Assimetrias da discórdia

Por Eduardo Varela
eduardo_gfilho@hotmail.com


Muito se tem discutido sobre a harmonização das práticas e normas contábeis mundiais, gerando debates extensos entre os usuários das informações financeiras, como acionistas, investidores e entidades governamentais. Os principais órgãos responsáveis pela edição dos normativos contábeis (IASB e FASB) ainda permanecem em um duelo que parece não ter fim, objetivando a consolidação das normas em um único padrão.

A principal justificativa para a uniformização das práticas contábeis é a diminuição das falhas de comparabilidade existentes na análise entre relatórios financeiros confeccionados com embasamento em normativos distintos. Muitas vezes o resultado apurado em uma demonstração de padrão IFRS, torna-se diferente se apurado no padrão US GAAP ou BR GAAP. Estes padrões, em alguns casos, não possuem abordagens semelhantes de reconhecimento, mensuração e evidenciação dos fatos contábeis.

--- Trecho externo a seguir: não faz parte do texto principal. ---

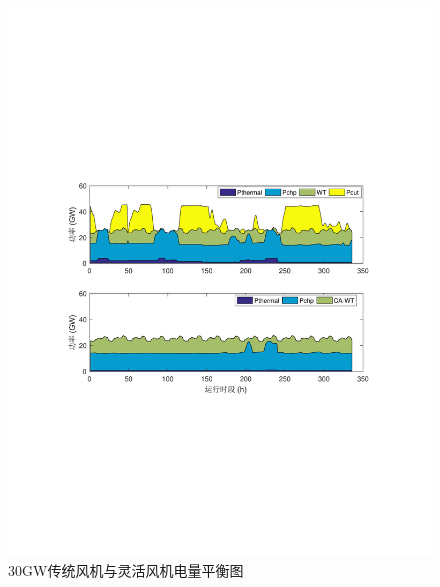 \begin{figure}[H] %
  \centering
  \includegraphics[scale=0.85]{figures/Chap5-Power-Balance-30G-WT.pdf}
  \caption{30GW传统风机与灵活风机电量平衡图}
  \label{fig:Power-Balance-30G-WT}
\end{figure}


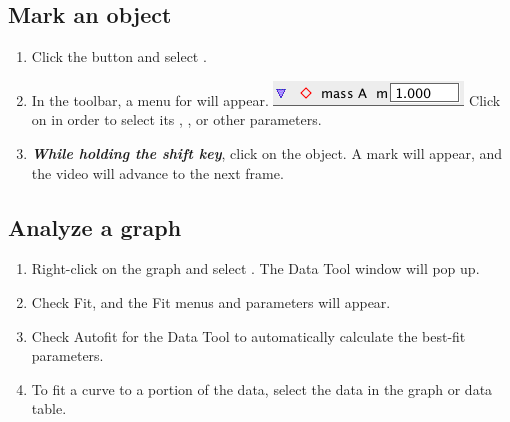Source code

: \subsection*{Mark an object}

\begin{enumerate}
	\item Click the  button and select .
	\item In the toolbar, a menu for  will appear.  \includegraphics[scale=0.5]{./appendix-tracker/massA} Click on  in order to select its , , or other parameters.
	\item {\bf \emph{While holding the shift key}}, click on the object. A mark will appear, and the video will advance to the next frame.
\end{enumerate}

\subsection*{Analyze a graph}

\begin{enumerate}
	\item Right-click on the graph and select . The Data Tool window will pop up. 
	\item Check Fit, and the Fit menus and parameters will appear. 
	\item Check Autofit for the Data Tool to automatically calculate the best-fit parameters.
	\item To fit a curve to a portion of the data, select the data in the graph or data table.
\end{enumerate}
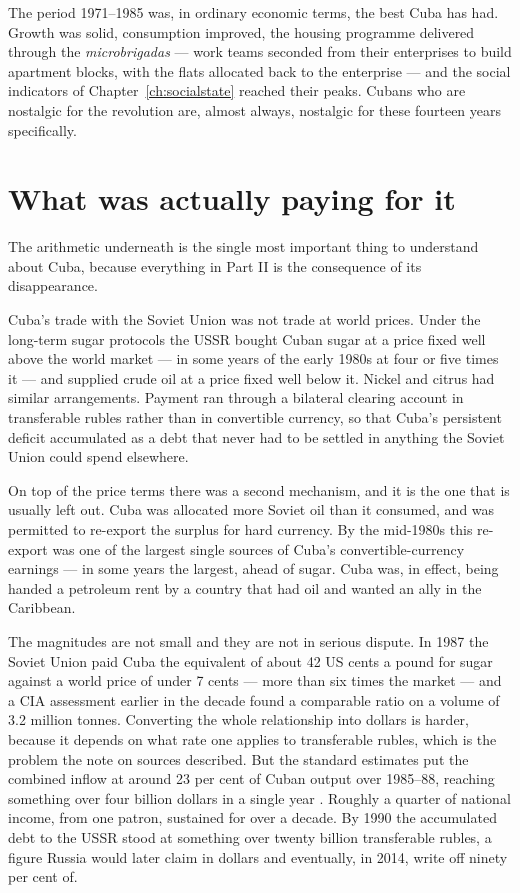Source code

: The period 1971--1985 was, in ordinary economic terms, the best Cuba has had.
Growth was solid, consumption improved, the housing programme delivered
through the \emph{microbrigadas} --- work teams seconded from their enterprises
to build apartment blocks, with the flats allocated back to the enterprise ---
and the social indicators of Chapter~\ref{ch:socialstate} reached their peaks.
Cubans who are nostalgic for the revolution are, almost always, nostalgic for
these fourteen years specifically.

\section{What was actually paying for it}

The arithmetic underneath is the single most important thing to understand
about Cuba, because everything in Part II is the consequence of its
disappearance.

Cuba's trade with the Soviet Union was not trade at world prices. Under the
long-term sugar protocols the USSR bought Cuban sugar at a price fixed well
above the world market --- in some years of the early 1980s at four or five
times it --- and supplied crude oil at a price fixed well below it. Nickel and
citrus had similar arrangements. Payment ran through a bilateral clearing
account in transferable rubles rather than in convertible currency, so that
Cuba's persistent deficit accumulated as a debt that never had to be settled in
anything the Soviet Union could spend elsewhere.

On top of the price terms there was a second mechanism, and it is the one that
is usually left out. Cuba was allocated more Soviet oil than it consumed, and
was permitted to re-export the surplus for hard currency. By the mid-1980s this
re-export was one of the largest single sources of Cuba's convertible-currency
earnings --- in some years the largest, ahead of sugar.\unv{} Cuba was, in
effect, being handed a petroleum rent by a country that had oil and wanted an
ally in the Caribbean.

The magnitudes are not small and they are not in serious dispute. In 1987 the
Soviet Union paid Cuba the equivalent of about 42 US cents a pound for sugar
against a world price of under 7 cents --- more than six times the market ---
and a CIA assessment earlier in the decade found a comparable ratio on a volume
of 3.2 million tonnes. Converting the whole relationship into dollars is harder,
because it depends on what rate one applies to transferable rubles, which is the
problem the note on sources described. But the standard estimates put the
combined inflow at around 23 per cent of Cuban output over 1985--88, reaching
something over four billion dollars in a single year \citep{mesalago2000}.\unv{}
Roughly a quarter of national income, from one patron, sustained for over a
decade. By 1990 the accumulated debt to the USSR
stood at something over twenty billion transferable rubles, a figure Russia
would later claim in dollars and eventually, in 2014, write off ninety per cent
of.

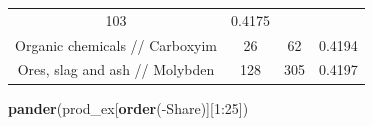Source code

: \documentclass[10pt,]{article}
\newenvironment{Shaded}{\begin{snugshade}}{\end{snugshade}}
\newcommand{\KeywordTok}[1]{\textcolor[rgb]{0.13,0.29,0.53}{\textbf{{#1}}}}
\newcommand{\DecValTok}[1]{\textcolor[rgb]{0.00,0.00,0.81}{{#1}}}
\newcommand{\NormalTok}[1]{{#1}}
\begin{document}
\begin{longtable}[]{@{}cccc@{}}
\begin{minipage}[t]{0.20\columnwidth}
103\strut
\end{minipage} & \begin{minipage}[t]{0.09\columnwidth}\centering\strut
0.4175\strut
\end{minipage}\tabularnewline
\begin{minipage}[t]{0.38\columnwidth}\centering\strut
Organic chemicals // Carboxyim\strut
\end{minipage} & \begin{minipage}[t]{0.21\columnwidth}\centering\strut
26\strut
\end{minipage} & \begin{minipage}[t]{0.20\columnwidth}\centering\strut
62\strut
\end{minipage} & \begin{minipage}[t]{0.09\columnwidth}\centering\strut
0.4194\strut
\end{minipage}\tabularnewline
\begin{minipage}[t]{0.38\columnwidth}\centering\strut
Ores, slag and ash // Molybden\strut
\end{minipage} & \begin{minipage}[t]{0.21\columnwidth}\centering\strut
128\strut
\end{minipage} & \begin{minipage}[t]{0.20\columnwidth}\centering\strut
305\strut
\end{minipage} & \begin{minipage}[t]{0.09\columnwidth}\centering\strut
0.4197\strut
\end{minipage}\tabularnewline
\bottomrule
\end{longtable}

\begin{Shaded}
\begin{Highlighting}[]
\KeywordTok{pander}\NormalTok{(prod_ex[}\KeywordTok{order}\NormalTok{(-Share)][}\DecValTok{1}\NormalTok{:}\DecValTok{25}\NormalTok{])}
\end{Highlighting}
\end{Shaded}
\end{document}
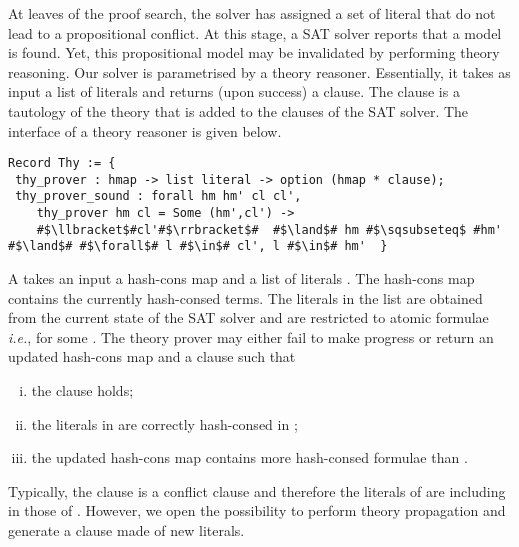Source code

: \documentclass[utf8,a4paper,UKenglish,cleveref, autoref, thm-restate]{lipics-v2019}
\begin{document}
At leaves of the proof search, the solver has assigned a set of
literal that do not lead to a propositional conflict. At this stage, a
SAT solver reports that a model is found.
%
Yet, this propositional model may be invalidated by performing theory reasoning.
%
Our solver is parametrised by a theory reasoner. Essentially, it takes
as input a list of literals and returns (upon success) a clause. The
clause is a tautology of the theory that is added to the clauses of
the SAT solver.
%
The interface of a theory reasoner is given below.
\begin{verbatim}
Record Thy := {
 thy_prover : hmap -> list literal -> option (hmap * clause);
 thy_prover_sound : forall hm hm' cl cl',
    thy_prover hm cl = Some (hm',cl') ->
    #$\llbracket$#cl'#$\rrbracket$#  #$\land$# hm #$\sqsubseteq$ #hm' #$\land$# #$\forall$# l #$\in$# cl', l #$\in$# hm'  }
\end{verbatim}
A  takes an input a hash-cons map  and a
list of literals .  The hash-cons map  contains the
currently hash-consed terms. The literals in the list  are
obtained from the current state of the SAT solver and are restricted
to atomic formulae \emph{i.e.},  for some .
%
The theory prover may either fail to make progress or return an
updated hash-cons map  and a clause  such that
\begin{enumerate}[i)]
\item the clause  holds;
\item the literals in  are correctly hash-consed in ;
\item the updated hash-cons map  contains more hash-consed formulae than .
\end{enumerate}
Typically, the clause  is a conflict clause and therefore
the literals of  are including in those of
. However, we open the possibility to perform theory
propagation and generate a clause made of new literals.
%
\end{document}
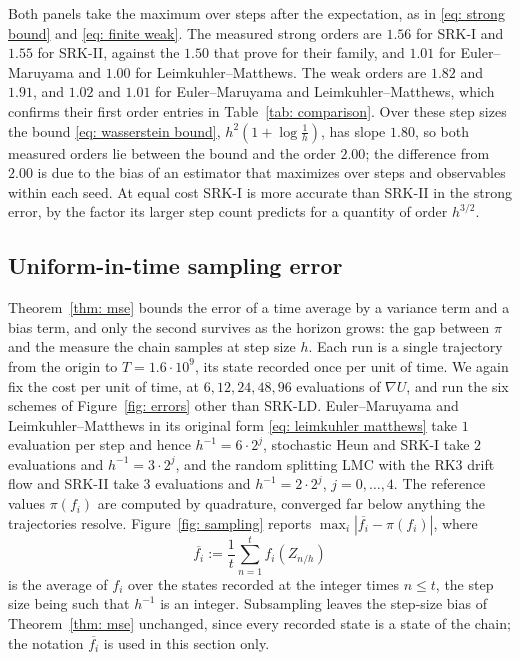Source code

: \documentclass[namedate,webpdf,imanum]{ima-authoring-template}
\newcommand{\Le}{\leqslant}
\theoremstyle{thmstyletwo}
\numberwithin{equation}{section}
\begin{document}
Both panels take the maximum over steps after the expectation, as in \eqref{eq: strong bound} and \eqref{eq: finite weak}. The measured strong orders are $1.56$ for SRK-I and $1.55$ for SRK-II, against the $1.50$ that \citet{yang2026accelerating} prove for their family, and $1.01$ for Euler--Maruyama and $1.00$ for Leimkuhler--Matthews. The weak orders are $1.82$ and $1.91$, and $1.02$ and $1.01$ for Euler--Maruyama and Leimkuhler--Matthews, which confirms their first order entries in Table~\ref{tab: comparison}. Over these step sizes the bound \eqref{eq: wasserstein bound}, $h^2 ( 1 + \log\frac1h )$, has slope $1.80$, so both measured orders lie between the bound and the order $2.00$; the difference from $2.00$ is due to the bias of an estimator that maximizes over steps and observables within each seed. At equal cost SRK-I is more accurate than SRK-II in the strong error, by the factor its larger step count predicts for a quantity of order $h^{3/2}$.

\subsection{Uniform-in-time sampling error}
\label{subsec: sampling numerics}

Theorem~\ref{thm: mse} bounds the error of a time average by a variance term and a bias term, and only the second survives as the horizon grows: the gap between $\pi$ and the measure the chain samples at step size $h$. Each run is a single trajectory from the origin to $T = 1.6 \cdot 10^{9}$, its state recorded once per unit of time. We again fix the cost per unit of time, at $6, 12, 24, 48, 96$ evaluations of $\nabla U$, and run the six schemes of Figure~\ref{fig: errors} other than SRK-LD. Euler--Maruyama and Leimkuhler--Matthews in its original form \eqref{eq: leimkuhler matthews} take $1$ evaluation per step and hence $h^{-1} = 6 \cdot 2^{j}$, stochastic Heun and SRK-I take $2$ evaluations and $h^{-1} = 3 \cdot 2^{j}$, and the random splitting LMC with the RK3 drift flow and SRK-II take $3$ evaluations and $h^{-1} = 2 \cdot 2^{j}$, $j = 0, \dots, 4$. The reference values $\pi(f_i)$ are computed by quadrature, converged far below anything the trajectories resolve. Figure~\ref{fig: sampling} reports $\max_i | \overline{f_i} - \pi(f_i) |$, where
\begin{equation*}
    \overline{f_i} := \frac1t \sum_{n=1}^{t} f_i(Z_{n/h})
\end{equation*}
is the average of $f_i$ over the states recorded at the integer times $n \Le t$, the step size being such that $h^{-1}$ is an integer. Subsampling leaves the step-size bias of Theorem~\ref{thm: mse} unchanged, since every recorded state is a state of the chain; the notation $\overline{f_i}$ is used in this section only.
\end{document}
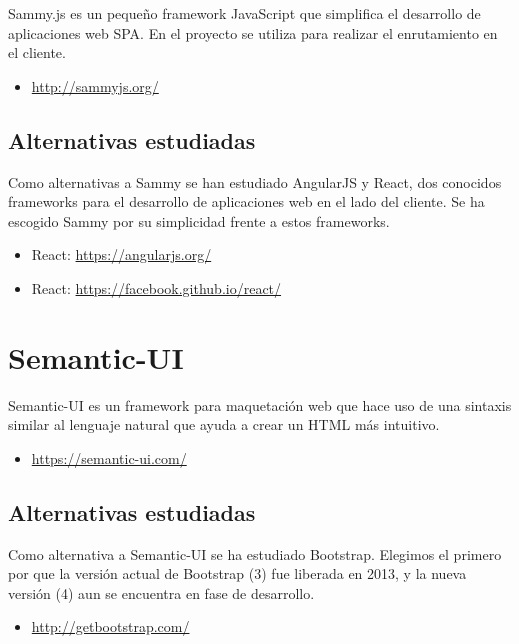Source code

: Sammy.js es un pequeño framework JavaScript que simplifica el desarrollo de aplicaciones web SPA.
En el proyecto se utiliza para realizar el enrutamiento en el cliente.

\begin{itemize}
	\item \url{http://sammyjs.org/}
\end{itemize}

\subsection{Alternativas estudiadas}

Como alternativas a Sammy se han estudiado AngularJS y React, dos conocidos frameworks para el desarrollo de aplicaciones web en el lado del cliente. Se ha escogido Sammy por su simplicidad frente a estos frameworks.

\begin{itemize}
	\item React: \url{https://angularjs.org/}
	\item React: \url{https://facebook.github.io/react/}
\end{itemize}

\section{Semantic-UI}

Semantic-UI es un framework para maquetación web que hace uso de una sintaxis similar al lenguaje natural que ayuda a crear un HTML más intuitivo.

\begin{itemize}
	\item \url{https://semantic-ui.com/}
\end{itemize}

\subsection{Alternativas estudiadas}

Como alternativa a Semantic-UI se ha estudiado Bootstrap. Elegimos el primero por que la versión actual de Bootstrap (3) fue liberada en 2013, y la nueva versión (4) aun se encuentra en fase de desarrollo.

\begin{itemize}
	\item \url{http://getbootstrap.com/}
\end{itemize}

A problemática da comparabilidade caracteriza-se como uma das principais falhas de mercado: a assimetria informacional. Renato Ottoni Barbosa, em seu trabalho sobre os impactos da assimetria informacional no mercado bancário, afirma que o conceito básico de informação assimétrica e imperfeita, segundo os pensadores econômicos Arkelof, Varian e Eaton, é de que, em alguns mercados, os compradores e vendedores ou prestadores de serviços não conseguem ter o acesso às mesmas informações, seja pelo seu alto custo de obtenção ou pela total impossibilidade de observar o grau de honestidade de algum participante. As conseqüências deste fenômeno vão desde a incorreta definição de preços das operações no mercado devido ao aumento do risco de uma das partes (risco moral), até a total inviabilidade deste mercado (devido ao processo de seleção adversa).

Nesse ponto há de se concordar com o movimento de harmonização contábil, uma vez que informações obtidas através da utilização de um só critério de reconhecimento e mensuração são plenamente comparáveis, “não tão assimétricas” e poderão servir de ferramentas para a tomada de decisão dos investidores e acionistas.

O leitor deste artigo pode estar se perguntando – por que informações“não tão assimétricas”? A resposta para essa pergunta é que a assimetria deve ser considerada nos planos macro e microeconômicos, e a primeira parte deste texto só tratou sobre o a visão macro.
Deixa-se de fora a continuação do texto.